Graphics: When X came out, the graphics quite frankly stunned me. They still do. Here, they stun but the novelty as worn off since they're not new but boy do they impress. The demo and intro movie are just gorgeous and the in-game cinematics are handled well. This is also probably one of the most fully-realized worlds I've seen. Everything here looks like it has a story to tell or a history and it's very easy to get immersed in. My one knock is that on my widescreen TV, there's actually space that's not used since it's for subtitles and the like and let's face it, with a story like this, you kinda need subtitles.

Sound/Music: Done now by Hitoshi Sakimoto of Final Fantasy Tactics and Vagrant Story, I find his music well composed and arranged and he's great at using an orchestra but his problem is melodies, or shall we say, lack of them. Revisiting the soundtrack independent of the game made me appreciate some tracks more (the Esper Battle theme is power by definition really) but some tracks go through a few changes that while fine in the game, they're so overwritten it hurts the replayability. As for the voice acting, it's hit and miss. Sure characters like Basch and Balthier and especially Ashe work though she sounds slightly older, but then we have whiny Vaan(show you bad it is, Tidus to me outdoes this guy) and Fran has the most peculiar accent. Ultimately though their voices don't take you out of the game, they're just not as well cast in certain roles.

Gameplay: The straw that might break the camel's back for some people. It used to be that you'd roam the field and whoosh! be met with battle music and the fight than a separate screen for your spoils such as EXP and Gil. Not here. The enemies appear on the field and you just walk right up to them and fight them right there. It's still ATB based so if you pick a command, a bar fills and once it fills, that command is issued. Exp and LP (license points) pop up above your enemy so you don't go to a separate screen. Only problem with this is that sometimes enemies overwhelm you and the EXP jumps rather considerably as you level up. In the first few enemy-infested levels you traverse, your requirements for levelling up can easily jump 300 exp and when each individual enemy has maybe 10 or so, that's a lot of fighting, and your Cure and whatnot don't come fast enough. The camera can cause problems, especially in dungeons where you went left instead of turning right.

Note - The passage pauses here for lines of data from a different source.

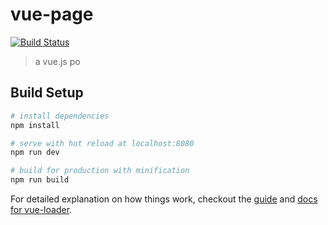 # vue-page
[![Build Status](https://travis-ci.org/Himmas/vue-cnode.svg?branch=master)](https://travis-ci.org/Himmas/vue-cnode)

> a vue.js po

## Build Setup

``` bash
# install dependencies
npm install

# serve with hot reload at localhost:8080
npm run dev

# build for production with minification
npm run build
```

For detailed explanation on how things work, checkout the [guide](http://vuejs-templates.github.io/webpack/) and [docs for vue-loader](http://vuejs.github.io/vue-loader).
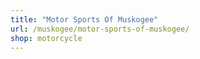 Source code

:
 ```yaml
---
title: "Motor Sports Of Muskogee"
url: /muskogee/motor-sports-of-muskogee/
shop: motorcycle
---
```

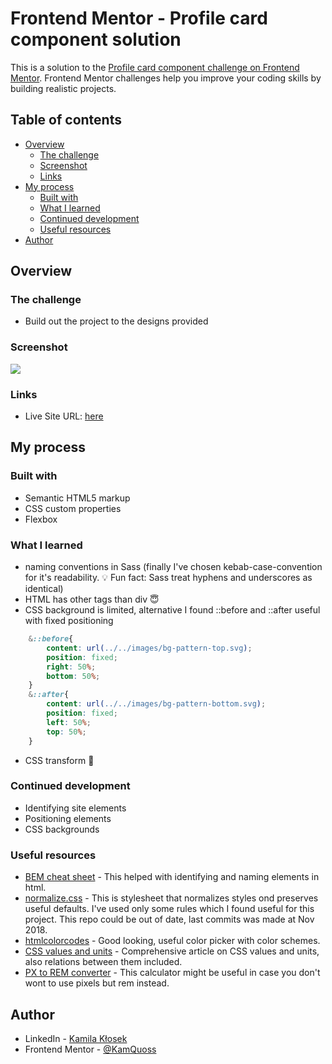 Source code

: # Frontend Mentor - Profile card component solution

This is a solution to the [Profile card component challenge on Frontend Mentor](https://www.frontendmentor.io/challenges/profile-card-component-cfArpWshJ). Frontend Mentor challenges help you improve your coding skills by building realistic projects. 

## Table of contents

- [Overview](#overview)
  - [The challenge](#the-challenge)
  - [Screenshot](#screenshot)
  - [Links](#links)
- [My process](#my-process)
  - [Built with](#built-with)
  - [What I learned](#what-i-learned)
  - [Continued development](#continued-development)
  - [Useful resources](#useful-resources)
- [Author](#author)

## Overview

### The challenge

- Build out the project to the designs provided

### Screenshot

![](./screenshot.png)

### Links

- Live Site URL: [here](https://kamquoss.github.io/profile-card-component-main/)

## My process

### Built with

- Semantic HTML5 markup
- CSS custom properties
- Flexbox

### What I learned

- naming conventions in Sass (finally I've chosen kebab-case-convention for it's readability. :bulb: Fun fact: Sass treat hyphens and underscores as identical) 
- HTML has other tags than div :innocent:
- CSS background is limited, alternative I found ::before and ::after useful with fixed positioning
```css
    &::before{
        content: url(../../images/bg-pattern-top.svg);
        position: fixed;
        right: 50%;
        bottom: 50%;
    }
    &::after{
        content: url(../../images/bg-pattern-bottom.svg);
        position: fixed;
        left: 50%;
        top: 50%;
    }
```
- CSS transform :sparkling_heart:


### Continued development

- Identifying site elements
- Positioning elements
- CSS backgrounds

### Useful resources

- [BEM cheat sheet](https://9elements.com/bem-cheat-sheet/#card+i) - This helped with identifying and naming elements in html.
- [normalize.css](https://github.com/necolas/normalize.css) - This is stylesheet that normalizes styles ond preserves useful defaults. I've used only some rules which I found useful for this project. This repo could be out of date, last commits was made at Nov 2018.
- [htmlcolorcodes](https://htmlcolorcodes.com/color-picker/) - Good looking, useful color picker with color schemes. 
- [CSS values and units](https://developer.mozilla.org/en-US/docs/Learn/CSS/Building_blocks/Values_and_units) - Comprehensive article on CSS values and units, also relations between them included.
- [PX to REM converter](https://nekocalc.com/px-to-rem-converter) - This calculator might be useful in case you don't wont to use pixels but rem instead.

## Author

- LinkedIn - [Kamila Kłosek](https://www.linkedin.com/in/kamila-k%C5%82osek-b16b08a7/)
- Frontend Mentor - [@KamQuoss](https://www.frontendmentor.io/profile/KamQuoss)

Like every single game since probably V, the game introduces a gameplay system on how to level and manage your characters. From the Materia system to Junctioning to the Sphere Grid, every game has had a different approach and it's the same thing here. The License board is essentially a re-worked Sphere Grid. Beating enemies in battle nets you License points which can be used to "buy" licenses, such as the ability to equip certain equipment or spells or enhancements such as increased potency of potions and spells or simply raising your strength and increasing your HP. However, just because you bought that license doesn't mean you can use it. Certain things like spells and skills have to be bought as well so buying the Cure license doesn't mean you can cast it, you have to buy it first. To be honest, this works better than X's system because unlike that system where you had to level up your health, strength, defense etc, individually, your traditional levelling up does it for you while the licenses are merely bonuses. However, there's no thieves/white mages-type thing here so you can actually make characters all equip bows if you wanted which takes away a bit of their uniqueness.

The other addition is the Gambit system. Basically these are "if commands" which state that if a certain condition is there, an action is performed by your character. For example: if a character falls below a certain health percentage, your character or an ally will automatically perform Cure. If there's a fire-based enemy, you can have your ally automatically cast Blizzard. You can also set order preference so curing and health management take priority over attacking for example. Some say that it later makes the battles easier but personally it makes it funner and considering that they're all controllable, it's fun to not have to worry about them.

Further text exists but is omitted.